In another example, an apparatus for generating data is provided that includes at least one memory and at least one processor (e.g., configured in circuitry) coupled to the at least one memory. The at least one processor configured to: process, using a diffusion model at a stage of an iterative diffusion process based on a first condition, output data from a prior stage of the iterative diffusion process to generate first output data; process, using the diffusion model at the stage of the iterative diffusion process based on a second condition, the output data from the prior stage of the iterative diffusion process to generate second output data; scale the first output data based on a first scaling factor to generate first scaled output data, wherein the first scaling factor is based on the first condition and the stage; scale the second output data based on a second scaling factor to generate second scaled output data, wherein the second scaling factor is based on the second condition and the stage; and combine the first scaled output data and the second scaled output data to generate output data of the stage of the iterative diffusion process.

In another example, a non-transitory computer-readable medium is provided that has stored thereon instructions that, when executed by one or more processors, cause the one or more processors to: process, using a diffusion model at a stage of an iterative diffusion process based on a first condition, output data from a prior stage of the iterative diffusion process to generate first output data; process, using the diffusion model at the stage of the iterative diffusion process based on a second condition, the output data from the prior stage of the iterative diffusion process to generate second output data; scale the first output data based on a first scaling factor to generate first scaled output data, wherein the first scaling factor is based on the first condition and the stage; scale the second output data based on a second scaling factor to generate second scaled output data, wherein the second scaling factor is based on the second condition and the stage; and combine the first scaled output data and the second scaled output data to generate output data of the stage of the iterative diffusion process.

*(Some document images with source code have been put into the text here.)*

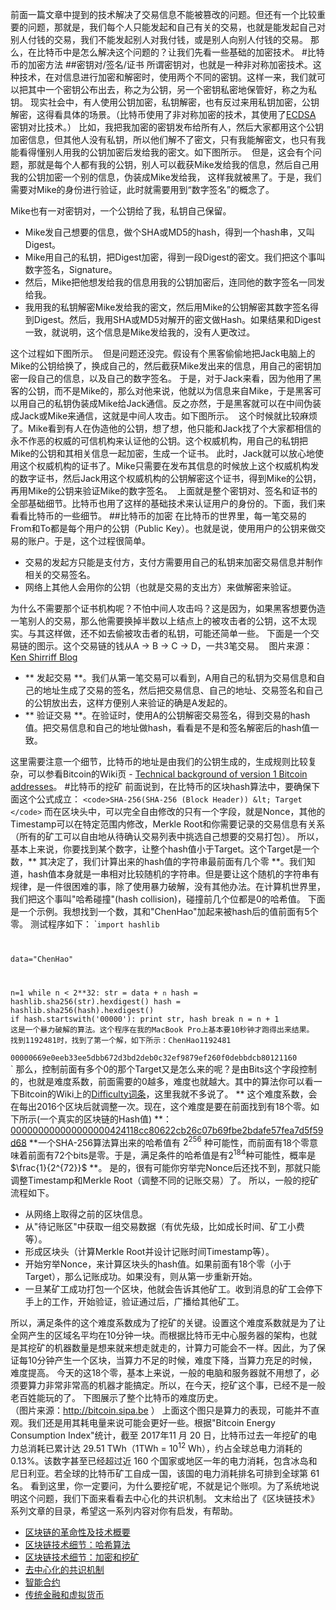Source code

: 前面一篇文章中提到的技术解决了交易信息不能被篡改的问题。但还有一个比较重要的问题，那就是，我们每个人只能发起和自己有关的交易，也就是能发起自己对别人付钱的交易，我们不能发起别人对我付钱，或是别人向别人付钱的交易。
那么，在比特币中是怎么解决这个问题的？让我们先看一些基础的加密技术。
#比特币的加密方法
##密钥对/签名/证书
所谓密钥对，也就是一种非对称加密技术。这种技术，在对信息进行加密和解密时，使用两个不同的密钥。这样一来，我们就可以把其中一个密钥公布出去，称之为公钥，另一个密钥私密地保管好，称之为私钥。
现实社会中，有人使用公钥加密，私钥解密，也有反过来用私钥加密，公钥解密，这得看具体的场景。（比特币使用了非对称加密的技术，其使用了<a href="https://en.wikipedia.org/wiki/Elliptic_Curve_Digital_Signature_Algorithm">ECDSA</a> 密钥对比技术。）
比如，我把我加密的密钥发布给所有人，然后大家都用这个公钥加密信息，但其他人没有私钥，所以他们解不了密文，只有我能解密文，也只有我能看得懂别人用我的公钥加密后发给我的密文。如下图所示。
<img src="https://static001.geekbang.org/resource/image/ee/71/ee63472f10b0c179a5c3c58d47d9f271.png" alt="" />
但是，这会有个问题，那就是每个人都有我的公钥，别人可以截获Mike发给我的信息，然后自己用我的公钥加密一个别的信息，伪装成Mike发给我， 这样我就被黑了。于是，我们需要对Mike的身份进行验证，此时就需要用到“数字签名”的概念了。
<!-- [[[read_end]]] -->
Mike也有一对密钥对，一个公钥给了我，私钥自己保留。

* Mike发自己想要的信息，做个SHA或MD5的hash，得到一个hash串，又叫Digest。
* Mike用自己的私钥，把Digest加密，得到一段Digest的密文。我们把这个事叫数字签名，Signature。
* 然后，Mike把他想发给我的信息用我的公钥加密后，连同他的数字签名一同发给我。
* 我用我的私钥解密Mike发给我的密文，然后用Mike的公钥解密其数字签名得到Digest。然后，我用SHA或MD5对解开的密文做Hash。如果结果和Digest一致，就说明，这个信息是Mike发给我的，没有人更改过。

这个过程如下图所示。
<img src="https://static001.geekbang.org/resource/image/5a/28/5a44ceb1af5a27cc0873cbe4e2571028.png" alt="" />
但是问题还没完。假设有个黑客偷偷地把Jack电脑上的Mike的公钥给换了，换成自己的，然后截获Mike发出来的信息，用自己的密钥加密一段自己的信息，以及自己的数字签名。
于是，对于Jack来看，因为他用了黑客的公钥，而不是Mike的，那么对他来说，他就以为信息来自Mike，于是黑客可以用自己的私钥伪装成Mike给Jack通信。反之亦然，于是黑客就可以在中间伪装成Jack或Mike来通信，这就是中间人攻击。如下图所示。
<img src="https://static001.geekbang.org/resource/image/87/00/876f36ed6a0a617f6356603798f7d700.png" alt="" />
这个时候就比较麻烦了。Mike看到有人在伪造他的公钥，想了想，他只能和Jack找了个大家都相信的永不作恶的权威的可信机构来认证他的公钥。这个权威机构，用自己的私钥把Mike的公钥和其相关信息一起加密，生成一个证书。
此时，Jack就可以放心地使用这个权威机构的证书了。Mike只需要在发布其信息的时候放上这个权威机构发的数字证书，然后Jack用这个权威机构的公钥解密这个证书，得到Mike的公钥，再用Mike的公钥来验证Mike的数字签名。
<img src="https://static001.geekbang.org/resource/image/bb/57/bb3a47bf0b8c84a6c85d864c88739357.png" alt="" />
上面就是整个密钥对、签名和证书的全部基础细节。比特币也用了这样的基础技术来认证用户的身份的。下面，我们来看看比特币的一些细节。
##比特币的加密
在比特币的世界里，每一笔交易的From和To都是每个用户的公钥（Public Key）。也就是说，使用用户的公钥来做交易的账户。于是，这个过程很简单。

* 交易的发起方只能是支付方，支付方需要用自己的私钥来加密交易信息并制作相关的交易签名。
* 网络上其他人会用你的公钥（也就是交易的支出方）来做解密来验证。

为什么不需要那个证书机构呢？不怕中间人攻击吗？这是因为，如果黑客想要伪造一笔别人的交易，那么他需要换掉半数以上结点上的被攻击者的公钥，这不太现实。与其这样做，还不如去偷被攻击者的私钥，可能还简单一些。
下面是一个交易链的图示。这个交易链的钱从A -&gt; B -&gt; C -&gt; D，一共3笔交易。
<img src="https://static001.geekbang.org/resource/image/fe/a8/feaaa557eab454dd1678415da7f554a8.png" alt="" />
图片来源：<a href="http://www.righto.com/2014/02/bitcoins-hard-way-using-raw-bitcoin.html">Ken Shirriff Blog</a>

* ** 发起交易 **。我们从第一笔交易可以看到，A用自己的私钥为交易信息和自己的地址生成了交易的签名，然后把交易信息、自己的地址、交易签名和自己的公钥放出去，这样方便别人来验证的确是A发起的。
* ** 验证交易 **。在验证时，使用A的公钥解密交易签名，得到交易的hash值。把交易信息和自己的地址做hash，看看是不是和签名解密后的hash值一致。

这里需要注意一个细节，比特币的地址是由我们的公钥生成的，生成规则比较复杂，可以参看Bitcoin的Wiki页 - <a href="https://en.bitcoin.it/wiki/Technical_background_of_version_1_Bitcoin_addresses">Technical background of version 1 Bitcoin addresses</a>。
#比特币的挖矿
前面说到，在比特币的区块hash算法中，要确保下面这个公式成立：
`<code>SHA-256(SHA-256 (Block Header)) &lt; Target
</code>`
而在区块头中，可以完全自由修改的只有一个字段，就是Nonce，其他的Timestamp可以在特定范围内修改，Merkle Root和你需要记录的交易信息有关系（所有的矿工可以自由地从待确认交易列表中挑选自己想要的交易打包）。
所以，基本上来说，你要找到某个数字，让整个hash值小于Target。这个Target是一个数，** 其决定了，我们计算出来的hash值的字符串最前面有几个零 **。我们知道，hash值本身就是一串相对比较随机的字符串。但是要让这个随机的字符串有规律，是一件很困难的事，除了使用暴力破解，没有其他办法。在计算机世界里，我们把这个事叫&quot;哈希碰撞&quot;(hash collision)，碰撞前几个位都是0的哈希值。
下面是一个示例。我想找到一个数，其和&quot;ChenHao&quot;加起来被hash后的值前面有5个零。
测试程序如下：
`<code>import hashlib

data=&quot;ChenHao&quot;

n=1
while n &lt; 2**32:
    str = data + `n`
    hash = hashlib.sha256(str).hexdigest()
    hash = hashlib.sha256(hash).hexdigest()
    if hash.startswith('00000'):
        print  str, hash
        break
    n = n + 1
</code>`
这是一个暴力破解的算法。这个程序在我的MacBook Pro上基本要10秒钟才跑得出来结果。
找到1192481时，找到了第一个解，如下所示：
`<code>ChenHao1192481   
00000669e0eeb33ee5dbb672d3bd2deb0c32ef9879ef260f0debbdcb80121160
</code>`
那么，控制前面有多个0的那个Target又是怎么来的呢？是由Bits这个字段控制的，也就是难度系数，前面需要的0越多，难度也就越大。其中的算法你可以看一下Bitcoin的Wiki上的<a href="https://en.bitcoin.it/wiki/Difficulty">Difficulty词条</a>，这里我就不多说了。
** 这个难度系数，会在每出2016个区块后就调整一次。现在，这个难度是要在前面找到有18个零。如下所示(一个真实的区块链的Hash值) **：
<a href="https://blockchain.info/block/000000000000000000424118cc80622cb26c07b69fbe2bdafe57fea7d5f59d68">000000000000000000424118cc80622cb26c07b69fbe2bdafe57fea7d5f59d68</a>
**一个SHA-256算法算出来的哈希值有  $2^{256}$ 种可能性，而前面有18个零意味着前面有72个bits是零。于是，满足条件的哈希值是有$2^{184}$种可能性，概率是$\frac{1}{2^{72}}$  **。
是的，很有可能你穷举完Nonce后还找不到，那就只能调整Timestamp和Merkle Root（调整不同的记账交易）了。
所以，一般的挖矿流程如下。

* 从网络上取得之前的区块信息。
* 从&quot;待记账区&quot;中获取一组交易数据（有优先级，比如成长时间、矿工小费等）。
* 形成区块头（计算Merkle Root并设计记账时间Timestamp等）。
* 开始穷举Nonce，来计算区块头的hash值。如果前面有18个零（小于Target），那么记账成功。如果没有，则从第一步重新开始。
* 一旦某矿工成功打包一个区块，他就会告诉其他矿工。收到消息的矿工会停下手上的工作，开始验证，验证通过后，广播给其他矿工。

所以，满足条件的这个难度系数成为了挖矿的关键。设置这个难度系数就是为了让全网产生的区域名平均在10分钟一块。而根据比特币无中心服务器的架构，也就是其挖矿的机器数量是想来就来想走就走的，计算力可能会不一样。因此，为了保证每10分钟产生一个区块，当算力不足的时候，难度下降，当算力充足的时候，难度提高。
今天的这18个零，基本上来说，一般的电脑和服务器就不用想了，必须要算力非常非常高的机器才能搞定。所以，在今天，挖矿这个事，已经不是一般老百姓能玩的了。
下图展示了整个比特币的难度历史。
<img src="https://static001.geekbang.org/resource/image/4d/14/4d7e09ee0c03a807c1c5326d0d5c2e14.png" alt="" /><br />
（图片来源：<a href="http://bitcoin.sipa.be">http://bitcoin.sipa.be</a> ）
上面这个图只是算力的表现，可能并不直观。我们还是用其耗电量来说可能会更好一些。根据&quot;Bitcoin Energy Consumption Index&quot;统计，截至 2017年11 月 20 日，比特币过去一年挖矿的电力总消耗已累计达 29.51 TWh（1TWh = $10^{12}$ Wh），约占全球总电力消耗的 0.13%。该数字甚至已经超过近 160 个国家或地区一年的电力消耗，包含冰岛和尼日利亚。若全球的比特币矿工自成一国，该国的电力消耗排名可排到全球第 61 名。
看到这里，你一定要问，为什么要挖矿呢，不就是记个账呗。为了系统地说明这个问题，我们下面来看看去中心化的共识机制。
文末给出了《区块链技术》系列文章的目录，希望这一系列内容对你有启发，有帮助。

* <a href="https://time.geekbang.org/column/article/5197">区块链的革命性及技术概要</a>
* <a href="https://time.geekbang.org/column/article/5363">区块链技术细节：哈希算法</a>
* <a href="https://time.geekbang.org/column/article/5438">区块链技术细节：加密和挖矿</a>
* <a href="https://time.geekbang.org/column/article/5612">去中心化的共识机制</a>
* <a href="https://time.geekbang.org/column/article/5623">智能合约</a>
* <a href="https://time.geekbang.org/column/article/5636">传统金融和虚拟货币</a>

<p></p>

In another example, an apparatus for generating data is provided. The apparatus includes: means for processing, using a diffusion model at a stage of an iterative diffusion process based on a first condition, output data from a prior stage of the iterative diffusion process to generate first output data; means for processing, using the diffusion model at the stage of the iterative diffusion process based on a second condition, the output data from the prior stage of the iterative diffusion process to generate second output data; means for scaling the first output data based on a first scaling factor to generate first scaled output data, wherein the first scaling factor is based on the first condition and the stage; means for scaling the second output data based on a second scaling factor to generate second scaled output data, wherein the second scaling factor is based on the second condition and the stage; and means for combining the first scaled output data and the second scaled output data to generate output data of the stage of the iterative diffusion process.

In some aspects, one or more of the apparatuses described herein is, can be part of, or can include an extended reality device (e.g., a virtual reality (VR) device, an augmented reality (AR) device, or a mixed reality (MR) device), a vehicle (or a computing device, system, or component of a vehicle), a mobile device (e.g., a mobile telephone or so-called “smart phone”, a tablet computer, or other type of mobile device), a smart or connected device (e.g., an Internet-of-Things (IoT) device), a wearable device, a personal computer, a laptop computer, a video server, a television (e.g., a network-connected television), a robotics device or system, or other device. In some aspects, each apparatus can include an image sensor (e.g., a camera) or multiple image sensors (e.g., multiple cameras) for capturing one or more images. In some aspects, each apparatus can include one or more displays for displaying one or more images, notifications, and/or other displayable data. In some aspects, each apparatus can include one or more speakers, one or more light-emitting devices, and/or one or more microphones. In some aspects, each apparatus can include one or more sensors. In some cases, the one or more sensors can be used for determining a location of the apparatuses, a state of the apparatuses (e.g., a tracking state, an operating state, a temperature, a humidity level, and/or other state), and/or for other purposes.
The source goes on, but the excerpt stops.